**Record extracts**
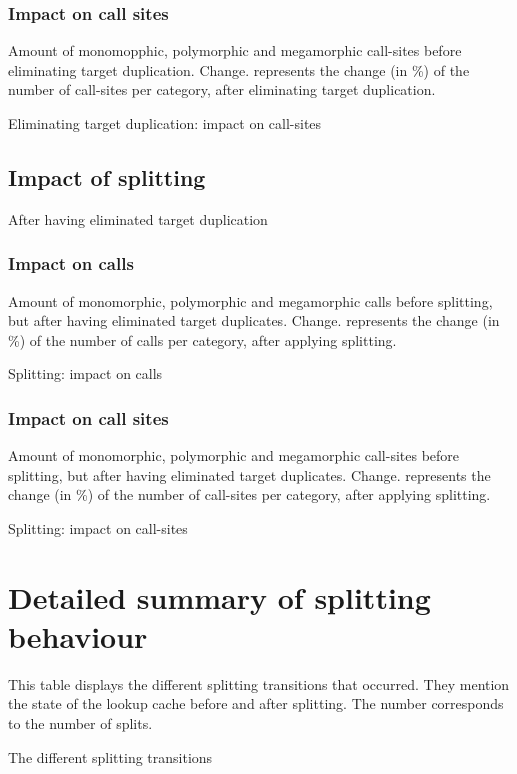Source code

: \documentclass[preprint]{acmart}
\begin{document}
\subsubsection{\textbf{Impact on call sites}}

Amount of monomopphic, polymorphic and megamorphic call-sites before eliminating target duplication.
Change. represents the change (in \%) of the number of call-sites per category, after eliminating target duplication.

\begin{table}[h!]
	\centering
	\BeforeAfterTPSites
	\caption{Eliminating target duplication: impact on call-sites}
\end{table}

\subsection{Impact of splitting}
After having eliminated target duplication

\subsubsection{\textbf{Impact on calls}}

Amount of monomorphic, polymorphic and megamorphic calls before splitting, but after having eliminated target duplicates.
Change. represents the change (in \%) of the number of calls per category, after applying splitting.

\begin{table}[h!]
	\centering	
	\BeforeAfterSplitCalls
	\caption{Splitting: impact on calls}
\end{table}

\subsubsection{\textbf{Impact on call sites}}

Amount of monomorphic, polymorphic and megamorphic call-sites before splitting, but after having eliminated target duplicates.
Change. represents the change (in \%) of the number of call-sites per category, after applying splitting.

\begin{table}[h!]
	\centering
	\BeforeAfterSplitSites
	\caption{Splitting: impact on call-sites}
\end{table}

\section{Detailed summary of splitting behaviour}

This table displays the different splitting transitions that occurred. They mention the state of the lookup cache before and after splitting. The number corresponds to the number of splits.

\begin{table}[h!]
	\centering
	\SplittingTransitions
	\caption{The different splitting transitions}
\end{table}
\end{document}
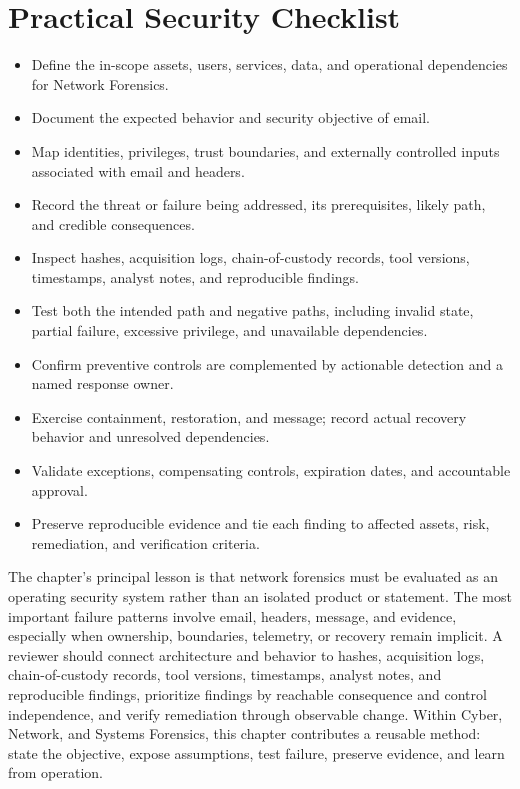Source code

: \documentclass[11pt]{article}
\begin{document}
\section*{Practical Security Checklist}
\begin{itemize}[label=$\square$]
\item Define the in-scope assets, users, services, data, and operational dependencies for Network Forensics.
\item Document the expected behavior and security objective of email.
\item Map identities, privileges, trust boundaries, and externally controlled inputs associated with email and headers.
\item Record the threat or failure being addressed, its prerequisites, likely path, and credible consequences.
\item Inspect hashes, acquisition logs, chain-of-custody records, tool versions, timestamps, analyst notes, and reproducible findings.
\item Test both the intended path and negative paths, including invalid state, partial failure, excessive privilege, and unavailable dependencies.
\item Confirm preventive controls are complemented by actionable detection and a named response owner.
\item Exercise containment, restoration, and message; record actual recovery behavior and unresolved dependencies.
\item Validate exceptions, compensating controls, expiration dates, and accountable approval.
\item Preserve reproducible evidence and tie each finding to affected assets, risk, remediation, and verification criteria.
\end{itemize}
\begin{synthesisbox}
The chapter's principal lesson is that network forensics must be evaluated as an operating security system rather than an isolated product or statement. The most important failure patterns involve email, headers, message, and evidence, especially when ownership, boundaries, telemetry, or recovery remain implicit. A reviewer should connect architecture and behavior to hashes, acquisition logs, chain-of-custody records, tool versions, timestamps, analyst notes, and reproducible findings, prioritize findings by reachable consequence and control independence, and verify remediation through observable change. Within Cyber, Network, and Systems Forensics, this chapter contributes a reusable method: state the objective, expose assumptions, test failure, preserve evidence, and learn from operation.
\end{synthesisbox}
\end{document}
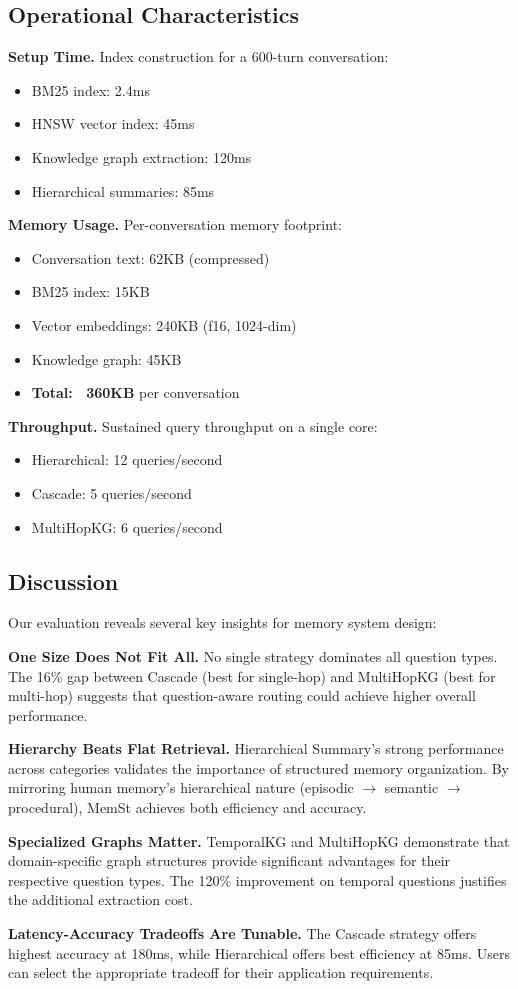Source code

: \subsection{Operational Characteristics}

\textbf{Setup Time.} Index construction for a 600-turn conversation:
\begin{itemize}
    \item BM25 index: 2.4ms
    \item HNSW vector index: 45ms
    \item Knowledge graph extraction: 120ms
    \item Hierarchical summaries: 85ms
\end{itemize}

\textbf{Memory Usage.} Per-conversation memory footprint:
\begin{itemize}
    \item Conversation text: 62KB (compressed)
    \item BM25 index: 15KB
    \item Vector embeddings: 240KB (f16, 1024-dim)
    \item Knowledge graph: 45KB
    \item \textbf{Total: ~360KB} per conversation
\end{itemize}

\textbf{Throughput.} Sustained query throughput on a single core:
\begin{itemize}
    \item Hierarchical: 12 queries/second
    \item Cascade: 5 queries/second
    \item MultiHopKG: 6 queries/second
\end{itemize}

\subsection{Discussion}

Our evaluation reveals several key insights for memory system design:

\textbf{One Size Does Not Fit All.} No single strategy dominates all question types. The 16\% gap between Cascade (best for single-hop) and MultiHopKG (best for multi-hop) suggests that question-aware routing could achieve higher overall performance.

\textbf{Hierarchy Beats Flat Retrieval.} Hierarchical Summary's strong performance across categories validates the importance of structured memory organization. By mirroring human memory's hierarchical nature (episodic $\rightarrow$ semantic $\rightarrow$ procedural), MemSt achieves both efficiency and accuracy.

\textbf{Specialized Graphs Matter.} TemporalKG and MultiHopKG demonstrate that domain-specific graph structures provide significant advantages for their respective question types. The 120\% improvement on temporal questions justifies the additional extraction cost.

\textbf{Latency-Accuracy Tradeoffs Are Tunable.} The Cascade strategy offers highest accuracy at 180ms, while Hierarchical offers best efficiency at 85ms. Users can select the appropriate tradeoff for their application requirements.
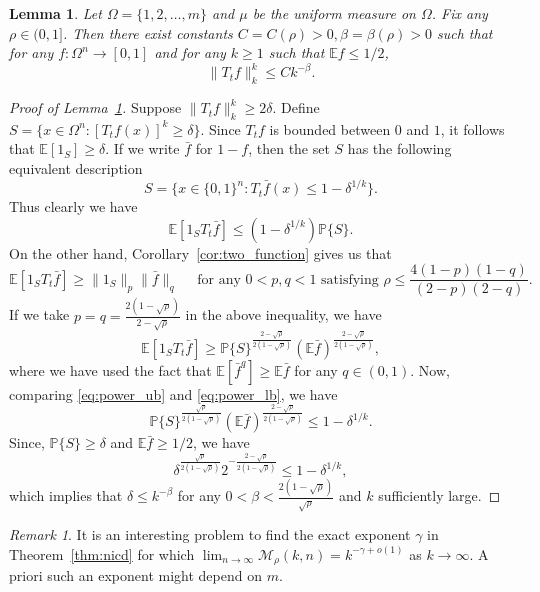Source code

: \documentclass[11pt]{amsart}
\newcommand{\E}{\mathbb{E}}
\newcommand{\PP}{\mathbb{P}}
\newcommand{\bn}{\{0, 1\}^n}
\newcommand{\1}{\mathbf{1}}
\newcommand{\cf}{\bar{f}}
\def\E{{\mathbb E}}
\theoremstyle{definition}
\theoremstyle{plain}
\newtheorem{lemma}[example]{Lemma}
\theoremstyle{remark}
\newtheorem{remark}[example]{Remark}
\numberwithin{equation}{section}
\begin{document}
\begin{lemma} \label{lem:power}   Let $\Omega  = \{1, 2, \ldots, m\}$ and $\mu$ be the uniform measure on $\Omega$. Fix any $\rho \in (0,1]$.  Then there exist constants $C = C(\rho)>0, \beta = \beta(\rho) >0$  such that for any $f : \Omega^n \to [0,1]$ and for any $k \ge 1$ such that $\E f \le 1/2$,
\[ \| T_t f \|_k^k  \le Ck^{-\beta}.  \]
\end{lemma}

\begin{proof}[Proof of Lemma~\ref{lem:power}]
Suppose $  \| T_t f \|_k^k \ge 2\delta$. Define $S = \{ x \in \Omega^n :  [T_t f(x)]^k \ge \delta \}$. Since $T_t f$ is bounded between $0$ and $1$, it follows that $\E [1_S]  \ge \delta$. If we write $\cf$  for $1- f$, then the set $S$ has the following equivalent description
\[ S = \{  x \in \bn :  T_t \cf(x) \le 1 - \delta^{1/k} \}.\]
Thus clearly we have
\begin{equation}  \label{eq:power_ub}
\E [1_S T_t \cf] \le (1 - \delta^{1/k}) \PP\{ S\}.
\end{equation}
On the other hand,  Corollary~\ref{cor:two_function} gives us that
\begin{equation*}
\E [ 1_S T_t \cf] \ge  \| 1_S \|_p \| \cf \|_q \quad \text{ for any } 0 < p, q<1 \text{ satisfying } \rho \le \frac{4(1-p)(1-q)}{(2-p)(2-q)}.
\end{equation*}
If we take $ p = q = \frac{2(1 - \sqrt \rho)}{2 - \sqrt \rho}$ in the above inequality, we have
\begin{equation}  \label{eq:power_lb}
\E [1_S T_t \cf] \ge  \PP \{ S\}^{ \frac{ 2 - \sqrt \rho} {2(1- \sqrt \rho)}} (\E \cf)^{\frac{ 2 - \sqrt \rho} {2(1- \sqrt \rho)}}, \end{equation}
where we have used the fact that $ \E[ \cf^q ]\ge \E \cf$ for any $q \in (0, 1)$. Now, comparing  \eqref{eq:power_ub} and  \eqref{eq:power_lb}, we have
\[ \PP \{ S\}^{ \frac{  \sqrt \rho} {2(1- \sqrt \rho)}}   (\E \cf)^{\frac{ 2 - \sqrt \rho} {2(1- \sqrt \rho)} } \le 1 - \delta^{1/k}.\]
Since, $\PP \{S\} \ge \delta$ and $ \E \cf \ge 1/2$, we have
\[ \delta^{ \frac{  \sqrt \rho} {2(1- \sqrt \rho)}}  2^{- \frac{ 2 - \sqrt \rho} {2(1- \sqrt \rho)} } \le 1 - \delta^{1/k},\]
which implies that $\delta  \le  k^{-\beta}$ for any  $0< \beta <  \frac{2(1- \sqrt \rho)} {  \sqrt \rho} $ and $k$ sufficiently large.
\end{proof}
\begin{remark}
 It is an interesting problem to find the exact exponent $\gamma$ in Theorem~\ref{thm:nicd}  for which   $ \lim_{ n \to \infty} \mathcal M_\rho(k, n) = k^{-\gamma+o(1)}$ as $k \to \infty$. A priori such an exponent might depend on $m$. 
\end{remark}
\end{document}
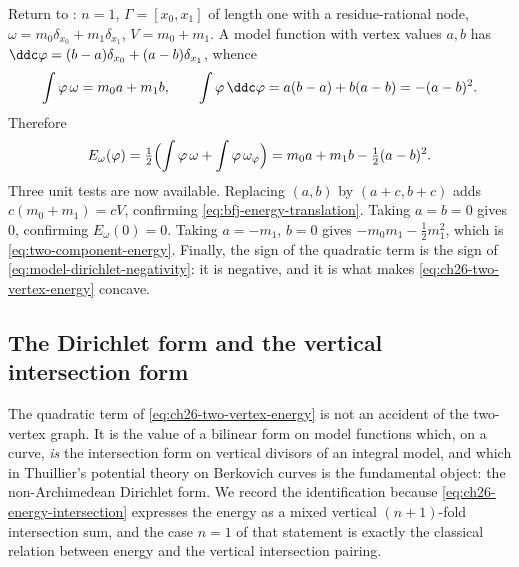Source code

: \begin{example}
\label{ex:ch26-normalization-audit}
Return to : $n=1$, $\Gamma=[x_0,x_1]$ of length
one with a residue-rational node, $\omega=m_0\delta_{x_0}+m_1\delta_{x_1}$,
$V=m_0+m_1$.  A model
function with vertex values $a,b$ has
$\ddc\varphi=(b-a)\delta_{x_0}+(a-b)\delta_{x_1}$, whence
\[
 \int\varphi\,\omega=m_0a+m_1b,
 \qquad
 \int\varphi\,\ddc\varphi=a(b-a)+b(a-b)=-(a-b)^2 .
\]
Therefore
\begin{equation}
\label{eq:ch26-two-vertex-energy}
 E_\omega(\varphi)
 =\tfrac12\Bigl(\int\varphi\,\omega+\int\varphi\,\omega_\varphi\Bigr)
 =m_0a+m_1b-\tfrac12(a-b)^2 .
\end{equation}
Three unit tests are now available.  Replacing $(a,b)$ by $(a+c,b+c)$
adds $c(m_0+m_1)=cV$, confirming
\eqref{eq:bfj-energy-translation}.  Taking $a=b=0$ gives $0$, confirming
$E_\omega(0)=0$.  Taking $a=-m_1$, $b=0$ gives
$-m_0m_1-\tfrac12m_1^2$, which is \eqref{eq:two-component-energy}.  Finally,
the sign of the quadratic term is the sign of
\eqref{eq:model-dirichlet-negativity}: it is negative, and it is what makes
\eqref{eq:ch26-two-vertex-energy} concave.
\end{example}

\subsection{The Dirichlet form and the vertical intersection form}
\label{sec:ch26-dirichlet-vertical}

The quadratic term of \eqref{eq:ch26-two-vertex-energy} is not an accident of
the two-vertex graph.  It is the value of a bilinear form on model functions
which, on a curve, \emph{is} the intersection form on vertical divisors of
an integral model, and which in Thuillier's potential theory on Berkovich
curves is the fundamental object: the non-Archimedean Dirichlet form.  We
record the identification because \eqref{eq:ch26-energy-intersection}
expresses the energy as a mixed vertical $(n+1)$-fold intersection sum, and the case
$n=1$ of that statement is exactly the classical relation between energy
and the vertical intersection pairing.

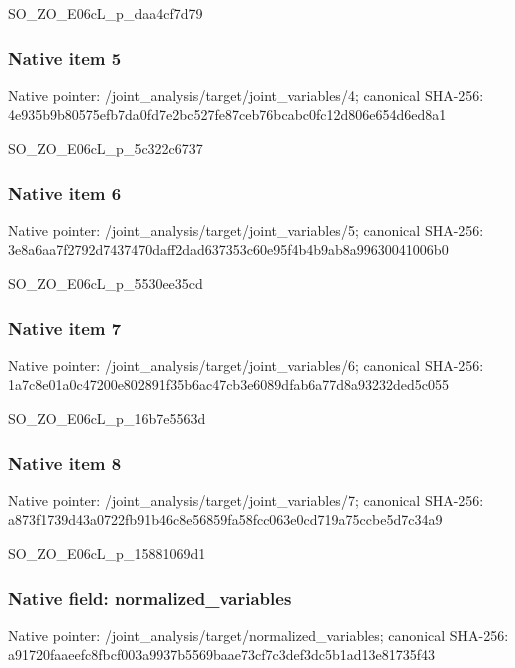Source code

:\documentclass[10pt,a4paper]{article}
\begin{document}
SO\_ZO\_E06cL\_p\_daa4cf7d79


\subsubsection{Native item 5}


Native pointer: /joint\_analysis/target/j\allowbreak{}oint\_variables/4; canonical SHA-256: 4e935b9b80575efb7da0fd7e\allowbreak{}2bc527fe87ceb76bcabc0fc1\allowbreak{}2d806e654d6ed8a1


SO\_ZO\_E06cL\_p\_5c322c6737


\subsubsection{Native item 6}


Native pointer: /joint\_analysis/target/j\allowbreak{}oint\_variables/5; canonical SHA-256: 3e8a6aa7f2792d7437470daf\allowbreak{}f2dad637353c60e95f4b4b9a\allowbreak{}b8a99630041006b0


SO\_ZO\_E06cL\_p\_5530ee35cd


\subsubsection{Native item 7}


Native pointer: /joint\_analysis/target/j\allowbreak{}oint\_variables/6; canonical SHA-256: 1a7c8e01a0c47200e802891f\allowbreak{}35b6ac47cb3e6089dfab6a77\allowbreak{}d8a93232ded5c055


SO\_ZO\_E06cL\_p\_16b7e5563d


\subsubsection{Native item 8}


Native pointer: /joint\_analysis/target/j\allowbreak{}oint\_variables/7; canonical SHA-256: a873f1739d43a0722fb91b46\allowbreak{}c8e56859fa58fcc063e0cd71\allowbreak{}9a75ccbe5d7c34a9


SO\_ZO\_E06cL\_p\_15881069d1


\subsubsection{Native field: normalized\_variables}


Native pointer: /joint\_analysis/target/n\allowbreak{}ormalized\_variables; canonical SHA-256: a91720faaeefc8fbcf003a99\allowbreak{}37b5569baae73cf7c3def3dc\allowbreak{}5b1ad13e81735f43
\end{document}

**Assignment**
Please give the number of lines in the listing above that contain the string "best", without anything else.

**Output below**
2